Per molti si è trattato, in realtà, di dimissioni anticipate, visto che già era stato annunciato un abbandono del ruolo a dicembre.
Con i colloqui su un accordo commerciale con l’Unione Europea in stallo e una situazione epidemia allarmante, le dimissioni di Cummings irrompono come un vero terremoto nella cerchia ristretta di Johnson, alle prese con un momento critico per il Paese.
Cummings, 48 anni, era denominato “Rasputin”, per la sua capacità di influenzare le decisioni di Johnson.
A quanto si apprende dalla stampa nazionale, i suoi rapporti con più moderati dei conservatori hanno iniziato a incrinarsi, proprio perché non c’è stata condivisione sui metodi e sulle idee piuttosto rigide del consigliere.
Un parlamentare britannico ha così commentato le sue dimissioni: “Cummings è brillante in quello che fa, ma è uno stratega in tempo di guerra e abbiamo bisogno di uno stratega in tempo di pace”.
A lui si deve l’ideazione del voto sulla Brexit del 2016, con la spinta verso la strategia del no-deal, incentrata sulla convinzione di non farsi umiliare dall’Unione Europea.
Se Johnson ha quindi sposato in pieno questa impostazione della politica nei confronti di Bruxelles, la sua approvazione per Cummings ha cominciato a vacillare dopo la controversia sul suo viaggio in violazione delle norme sul lockdown.
L’ex consigliere si era recato a Durham durante il blocco, quando le regole del Governo imponevano alle persone di rimanere a casa per salvare vite umane. L’episodio non era affatto passato inosservato, alimentando malumori tra la popolazione e nello stesso Governo.
Ora, l’uscita di scena di Cummings è diventata ufficiale. Il focus resta su due punti: la capacità di Johnson di cambiare il tiro sull’agenda politica, cercando di avanzare nella popolarità in netto calo e i negoziati Brexit.
Cosa cambia per la Brexit con le dimissioni di Cummings?
Ora che il più intransigente sostenitore della Brexit dura ha lasciato il suo incarico di consigliere, molti analisti prevedono un cambio di rotta nella strategia del Regno Unito con l’Unione Europea.
Lo stallo dei negoziati e l’avvicinarsi della data di dicembre per la transizione stanno deteriorando le prospettive già deboli dell’economia britannica. Una linea più accomodante con l’UE potrebbe essere un vantaggio e sortire in un accordo cruciale per le controversie commerciali.

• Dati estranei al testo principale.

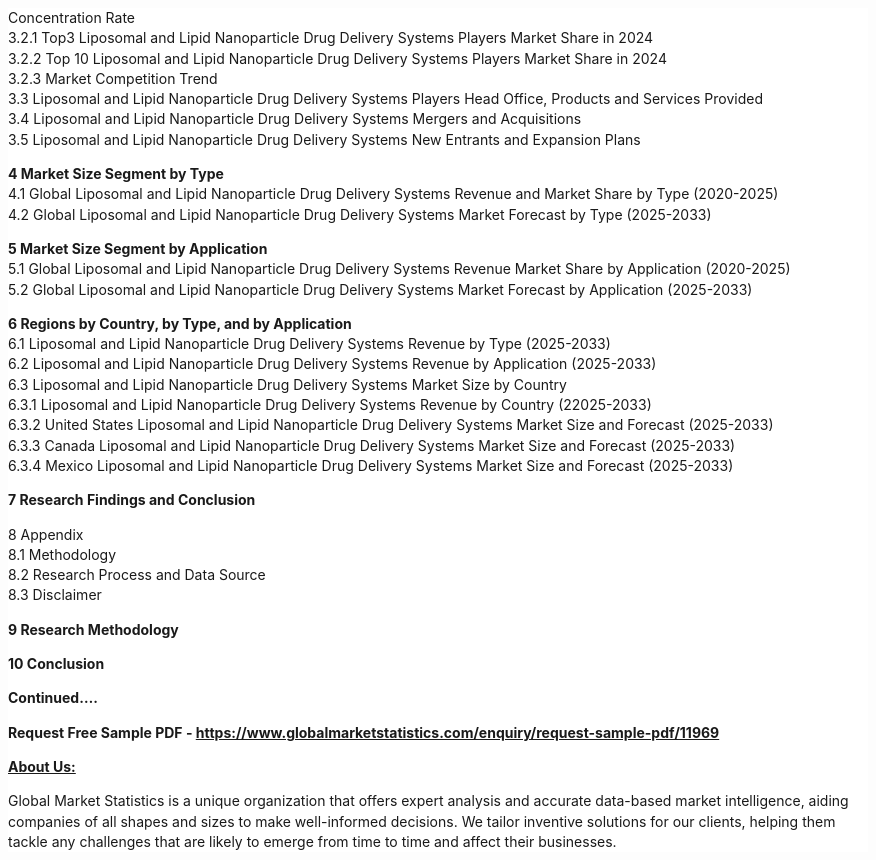 Concentration Rate<br /> 3.2.1 Top3 Liposomal and Lipid Nanoparticle Drug Delivery Systems Players Market Share in 2024<br /> 3.2.2 Top 10 Liposomal and Lipid Nanoparticle Drug Delivery Systems Players Market Share in 2024<br /> 3.2.3 Market Competition Trend<br /> 3.3 Liposomal and Lipid Nanoparticle Drug Delivery Systems Players Head Office, Products and Services Provided<br /> 3.4 Liposomal and Lipid Nanoparticle Drug Delivery Systems Mergers and Acquisitions<br /> 3.5 Liposomal and Lipid Nanoparticle Drug Delivery Systems New Entrants and Expansion Plans</p><p><strong>4 Market Size Segment by Type</strong><br /> 4.1 Global Liposomal and Lipid Nanoparticle Drug Delivery Systems Revenue and Market Share by Type (2020-2025)<br /> 4.2 Global Liposomal and Lipid Nanoparticle Drug Delivery Systems Market Forecast by Type (2025-2033)</p><p><strong>5 Market Size Segment by Application</strong><br /> 5.1 Global Liposomal and Lipid Nanoparticle Drug Delivery Systems Revenue Market Share by Application (2020-2025)<br /> 5.2 Global Liposomal and Lipid Nanoparticle Drug Delivery Systems Market Forecast by Application (2025-2033)</p><p><strong>6 Regions by Country, by Type, and by Application</strong><br /> 6.1 Liposomal and Lipid Nanoparticle Drug Delivery Systems Revenue by Type (2025-2033)<br /> 6.2 Liposomal and Lipid Nanoparticle Drug Delivery Systems Revenue by Application (2025-2033)<br /> 6.3 Liposomal and Lipid Nanoparticle Drug Delivery Systems Market Size by Country<br /> 6.3.1 Liposomal and Lipid Nanoparticle Drug Delivery Systems Revenue by Country (22025-2033)<br /> 6.3.2 United States Liposomal and Lipid Nanoparticle Drug Delivery Systems Market Size and Forecast (2025-2033)<br /> 6.3.3 Canada Liposomal and Lipid Nanoparticle Drug Delivery Systems Market Size and Forecast (2025-2033)<br /> 6.3.4 Mexico Liposomal and Lipid Nanoparticle Drug Delivery Systems Market Size and Forecast (2025-2033)</p><p><strong>7 Research Findings and Conclusion</strong></p><p>8 Appendix<br /> 8.1 Methodology<br /> 8.2 Research Process and Data Source<br /> 8.3 Disclaimer</p><p><strong>9 Research Methodology</strong></p><p><strong>10 Conclusion</strong></p><p><strong>Continued&hellip;.</strong></p><p><strong>Request Free Sample PDF -&nbsp;</strong><a href="https://www.globalmarketstatistics.com/enquiry/request-sample-pdf/11969"><strong>https://www.globalmarketstatistics.com/enquiry/request-sample-pdf/11969</strong></a></p><p><strong><u>About Us:</u></strong></p><p>Global Market Statistics is a unique organization that offers expert analysis and accurate data-based market intelligence, aiding companies of all shapes and sizes to make well-informed decisions. We tailor inventive solutions for our clients, helping them tackle any challenges that are likely to emerge from time to time and affect their businesses.</p>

Inoltre, l’elezione di Biden, determinato a difendere la posizione dell’Irlanda del Nord da qualsiasi tentativo di rompere gli accordi in vigore da parte del Regno Unito, potrebbe stimolare ancora di più Johnson a cercare l’intesa.
Tuttavia, alcuni ministri temono che il Regno Unito perderà il suo vantaggio con l’UE e che un’amministrazione già moribonda andrà semplicemente alla deriva senza il dinamico Cummings.
Il momento è rischioso per Johnson. Con l’ex collega Lee Cain, assistente di lunga data del premier, Johnson e Cummings hanno formato il trio che ha preso molte delle decisioni politiche più delicate al Governo. Entrambi ora non ci sono più e alcuni conservatori temono che il vuoto lascerà il premier senza un vero obiettivo. Anche per la Brexit.